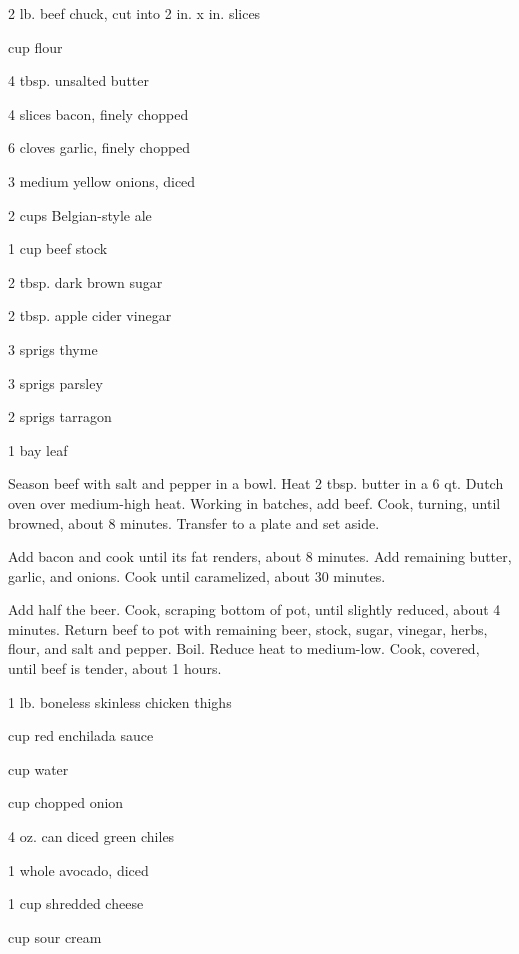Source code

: \documentclass{cookbook}
\begin{document}

\begin{ingredients}
    \item 2 lb. beef chuck, cut into 2 in. x  in. slices
    \item {} cup flour
    \item 4 tbsp. unsalted butter
    \item 4 slices bacon, finely chopped
    \item 6 cloves garlic, finely chopped
    \item 3 medium yellow onions, diced
    \item 2 cups Belgian-style ale
    \item 1 cup beef stock
    \item 2 tbsp. dark brown sugar
    \item 2 tbsp. apple cider vinegar
    \item 3 sprigs thyme
    \item 3 sprigs parsley
    \item 2 sprigs tarragon
    \item 1 bay leaf
\end{ingredients}

Season beef with salt and pepper in a bowl. Heat 2 tbsp. butter in a 6 qt. Dutch oven over medium-high heat. Working in batches, add beef. Cook, turning, until browned, about 8 minutes. Transfer to a plate and set aside.

Add bacon and cook until its fat renders, about 8 minutes. Add remaining butter, garlic, and onions. Cook until caramelized, about 30 minutes.

Add half the beer. Cook, scraping bottom of pot, until slightly reduced, about 4 minutes. Return beef to pot with remaining beer, stock, sugar, vinegar, herbs, flour, and salt and pepper. Boil. Reduce heat to medium-low. Cook, covered, until beef is tender, about 1  hours.


\begin{ingredients}
    \item 1 lb. boneless skinless chicken thighs
    \item {} cup red enchilada sauce
    \item {} cup water
    \item {} cup chopped onion
    \item 4 oz. can diced green chiles
    \item 1 whole avocado, diced
    \item 1 cup shredded cheese
    \item {} cup sour cream
\end{ingredients}
\end{document}
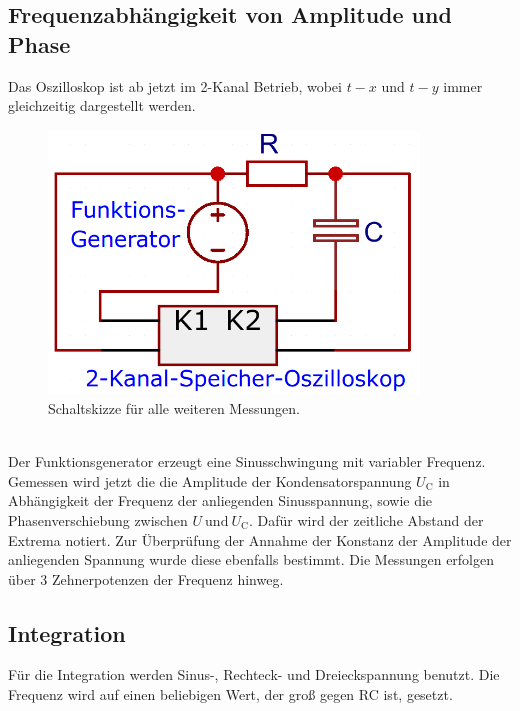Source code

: \subsection{Frequenzabhängigkeit von Amplitude und Phase}
\label{sec:messung2}
Das Oszilloskop ist ab jetzt im 2-Kanal Betrieb, wobei $t-x$ und $t-y$ immer
gleichzeitig dargestellt werden.
\begin{figure}
  \centering
  \includegraphics[height=7cm]{content/Bilder/Aufbau-2.jpg}
  \caption{Schaltskizze für alle weiteren Messungen.}
  \label{fig:aufbau2}
\end{figure}\\
Der Funktionsgenerator erzeugt eine Sinusschwingung mit variabler Frequenz.
Gemessen wird jetzt die die Amplitude der Kondensatorspannung $U_\text{C}$ in
Abhängigkeit der Frequenz der anliegenden Sinusspannung, sowie die Phasenverschiebung
zwischen $U \:\text{und}\: U_\text{C}$. Dafür wird der zeitliche Abstand der Extrema
notiert. Zur Überprüfung der Annahme der Konstanz der Amplitude der anliegenden
Spannung wurde diese ebenfalls bestimmt.
Die Messungen erfolgen über 3 Zehnerpotenzen der Frequenz hinweg.


\subsection{Integration}
\label{sec:messung3}
Für die Integration werden Sinus-, Rechteck- und Dreieckspannung benutzt.
Die Frequenz wird auf einen beliebigen Wert, der groß gegen RC ist, gesetzt.

\newpage
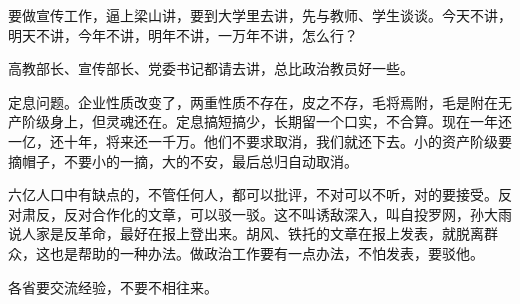 要做宣传工作，逼上梁山讲，要到大学里去讲，先与教师、学生谈谈。今天不讲，明天不讲，今年不讲，明年不讲，一万年不讲，怎么行？

高教部长、宣传部长、党委书记都请去讲，总比政治教员好一些。

定息问题。企业性质改变了，两重性质不存在，皮之不存，毛将焉附，毛是附在无产阶级身上，但灵魂还在。定息搞短搞少，长期留一个口实，不合算。现在一年还一亿，还十年，将来还一千万。他们不要求取消，我们就还下去。小的资产阶级要摘帽子，不要小的一摘，大的不安，最后总归自动取消。

六亿人口中有缺点的，不管任何人，都可以批评，不对可以不听，对的要接受。反对肃反，反对合作化的文章，可以驳一驳。这不叫诱敌深入，叫自投罗网，孙大雨说人家是反革命，最好在报上登出来。胡风、铁托的文章在报上发表，就脱离群众，这也是帮助的一种办法。做政治工作要有一点办法，不怕发表，要驳他。

各省要交流经验，不要不相往来。


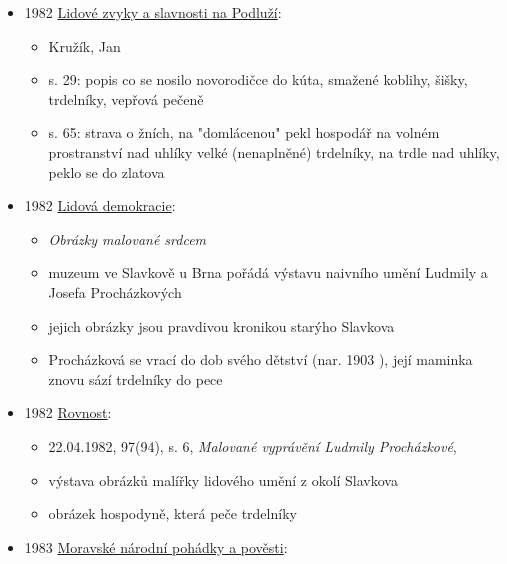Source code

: \begin{itemize}
  \begin{itemize}
  \tightlist
  \item
    s. 11, článek \emph{Horácký Masopust}, 
  \item
    točné čtvrtek byl den, kdy se smažily a pekly šišky, křupance,
    křehotiny, koblihy, někde taky trdelníky
  \item
    točným se nazýval nejen proto, že se hospodyňky točily kolem jídla,
    ale taky proto, že v místním nářeší znamená točné tučné
  \end{itemize}
\item
  1982
  \href{https://ceskadigitalniknihovna.cz/uuid/uuid:55d93f60-3319-11e8-8cf8-005056827e52}{Lidové
  zvyky a slavnosti na Podluží}:

  \begin{itemize}
  \tightlist
  \item
    Kružík, Jan
  \item
    s. 29: popis co se nosilo novorodičce do kúta, smažené koblihy,
    šišky, trdelníky, vepřová pečeně
  \item
    s. 65: strava o žních, na "domlácenou" pekl hospodář na volném
    prostranství nad uhlíky velké (nenaplněné) trdelníky, na trdle nad
    uhlíky, peklo se do zlatova
  \end{itemize}
\item
  1982
  \href{https://www.digitalniknihovna.cz/mzk/uuid/uuid:9c899140-294e-11e9-a347-005056825209}{Lidová
  demokracie}:

  \begin{itemize}
  \tightlist
  \item
    \emph{Obrázky malované srdcem}
  \item
    muzeum ve Slavkově u Brna  pořádá
    výstavu naivního umění Ludmily a Josefa Procházkových
  \item
    jejich obrázky jsou pravdivou kronikou starýho Slavkova
  \item
    Procházková se vrací do dob svého dětství (nar. 1903
     ), její maminka znovu sází trdelníky do pece
  \end{itemize}
\item
  1982
  \href{https://ndk.cz/uuid/uuid:a68a5380-1aa3-11f0-933f-005056825209}{Rovnost}:

  \begin{itemize}
  \tightlist
  \item
    22.04.1982, 97(94), s. 6, \emph{Malované vyprávění Ludmily
    Procházkové}, 
  \item
    výstava obrázků malířky lidového umění z okolí Slavkova
  \item
    obrázek hospodyně, která peče trdelníky
  \end{itemize}
\item
  1983
  \href{https://ceskadigitalniknihovna.cz/uuid/uuid:630563b0-2c45-11e3-b62e-005056825209}{Moravské
  národní pohádky a pověsti}:


\end{itemize}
============================================================
WHAT THE TASK REQUIRES
Leave the pictures out and output the rest of the listing exactly.

TASK ANSWER
Source code

: \documentclass{cookbook}
\begin{document}

\begin{ingredients}
    \item 2 lb. beef chuck, cut into 2 in. x  in. slices
    \item {} cup flour
    \item 4 tbsp. unsalted butter
    \item 4 slices bacon, finely chopped
    \item 6 cloves garlic, finely chopped
    \item 3 medium yellow onions, diced
    \item 2 cups Belgian-style ale
    \item 1 cup beef stock
    \item 2 tbsp. dark brown sugar
    \item 2 tbsp. apple cider vinegar
    \item 3 sprigs thyme
    \item 3 sprigs parsley
    \item 2 sprigs tarragon
    \item 1 bay leaf
\end{ingredients}

Season beef with salt and pepper in a bowl. Heat 2 tbsp. butter in a 6 qt. Dutch oven over medium-high heat. Working in batches, add beef. Cook, turning, until browned, about 8 minutes. Transfer to a plate and set aside.

Add bacon and cook until its fat renders, about 8 minutes. Add remaining butter, garlic, and onions. Cook until caramelized, about 30 minutes.

Add half the beer. Cook, scraping bottom of pot, until slightly reduced, about 4 minutes. Return beef to pot with remaining beer, stock, sugar, vinegar, herbs, flour, and salt and pepper. Boil. Reduce heat to medium-low. Cook, covered, until beef is tender, about 1  hours.


\begin{ingredients}
    \item 1 lb. boneless skinless chicken thighs
    \item {} cup red enchilada sauce
    \item {} cup water
    \item {} cup chopped onion
    \item 4 oz. can diced green chiles
    \item 1 whole avocado, diced
    \item 1 cup shredded cheese
    \item {} cup sour cream
\end{ingredients}
\end{document}
Source code

: \subsection{Frequenzabhängigkeit von Amplitude und Phase}
\label{sec:messung2}
Das Oszilloskop ist ab jetzt im 2-Kanal Betrieb, wobei $t-x$ und $t-y$ immer
gleichzeitig dargestellt werden.
\begin{figure}
  \centering
  \includegraphics[height=7cm]{content/Bilder/Aufbau-2.jpg}
  \caption{Schaltskizze für alle weiteren Messungen.}
  \label{fig:aufbau2}
\end{figure}\\
Der Funktionsgenerator erzeugt eine Sinusschwingung mit variabler Frequenz.
Gemessen wird jetzt die die Amplitude der Kondensatorspannung $U_\text{C}$ in
Abhängigkeit der Frequenz der anliegenden Sinusspannung, sowie die Phasenverschiebung
zwischen $U \:\text{und}\: U_\text{C}$. Dafür wird der zeitliche Abstand der Extrema
notiert. Zur Überprüfung der Annahme der Konstanz der Amplitude der anliegenden
Spannung wurde diese ebenfalls bestimmt.
Die Messungen erfolgen über 3 Zehnerpotenzen der Frequenz hinweg.


\subsection{Integration}
\label{sec:messung3}
Für die Integration werden Sinus-, Rechteck- und Dreieckspannung benutzt.
Die Frequenz wird auf einen beliebigen Wert, der groß gegen RC ist, gesetzt.

\newpage
 要做宣传工作，逼上梁山讲，要到大学里去讲，先与教师、学生谈谈。今天不讲，明天不讲，今年不讲，明年不讲，一万年不讲，怎么行？

高教部长、宣传部长、党委书记都请去讲，总比政治教员好一些。

定息问题。企业性质改变了，两重性质不存在，皮之不存，毛将焉附，毛是附在无产阶级身上，但灵魂还在。定息搞短搞少，长期留一个口实，不合算。现在一年还一亿，还十年，将来还一千万。他们不要求取消，我们就还下去。小的资产阶级要摘帽子，不要小的一摘，大的不安，最后总归自动取消。

六亿人口中有缺点的，不管任何人，都可以批评，不对可以不听，对的要接受。反对肃反，反对合作化的文章，可以驳一驳。这不叫诱敌深入，叫自投罗网，孙大雨说人家是反革命，最好在报上登出来。胡风、铁托的文章在报上发表，就脱离群众，这也是帮助的一种办法。做政治工作要有一点办法，不怕发表，要驳他。

各省要交流经验，不要不相往来。


Source code

: \begin{itemize}
  \begin{itemize}
  \tightlist
  \item
    s. 11, článek \emph{Horácký Masopust}, 
  \item
    točné čtvrtek byl den, kdy se smažily a pekly šišky, křupance,
    křehotiny, koblihy, někde taky trdelníky
  \item
    točným se nazýval nejen proto, že se hospodyňky točily kolem jídla,
    ale taky proto, že v místním nářeší znamená točné tučné
  \end{itemize}
\item
  1982
  \href{https://ceskadigitalniknihovna.cz/uuid/uuid:55d93f60-3319-11e8-8cf8-005056827e52}{Lidové
  zvyky a slavnosti na Podluží}:

  \begin{itemize}
  \tightlist
  \item
    Kružík, Jan
  \item
    s. 29: popis co se nosilo novorodičce do kúta, smažené koblihy,
    šišky, trdelníky, vepřová pečeně
  \item
    s. 65: strava o žních, na "domlácenou" pekl hospodář na volném
    prostranství nad uhlíky velké (nenaplněné) trdelníky, na trdle nad
    uhlíky, peklo se do zlatova
  \end{itemize}
\item
  1982
  \href{https://www.digitalniknihovna.cz/mzk/uuid/uuid:9c899140-294e-11e9-a347-005056825209}{Lidová
  demokracie}:

  \begin{itemize}
  \tightlist
  \item
    \emph{Obrázky malované srdcem}
  \item
    muzeum ve Slavkově u Brna  pořádá
    výstavu naivního umění Ludmily a Josefa Procházkových
  \item
    jejich obrázky jsou pravdivou kronikou starýho Slavkova
  \item
    Procházková se vrací do dob svého dětství (nar. 1903
     ), její maminka znovu sází trdelníky do pece
  \end{itemize}
\item
  1982
  \href{https://ndk.cz/uuid/uuid:a68a5380-1aa3-11f0-933f-005056825209}{Rovnost}:

  \begin{itemize}
  \tightlist
  \item
    22.04.1982, 97(94), s. 6, \emph{Malované vyprávění Ludmily
    Procházkové}, 
  \item
    výstava obrázků malířky lidového umění z okolí Slavkova
  \item
    obrázek hospodyně, která peče trdelníky
  \end{itemize}
\item
  1983
  \href{https://ceskadigitalniknihovna.cz/uuid/uuid:630563b0-2c45-11e3-b62e-005056825209}{Moravské
  národní pohádky a pověsti}:


\end{itemize}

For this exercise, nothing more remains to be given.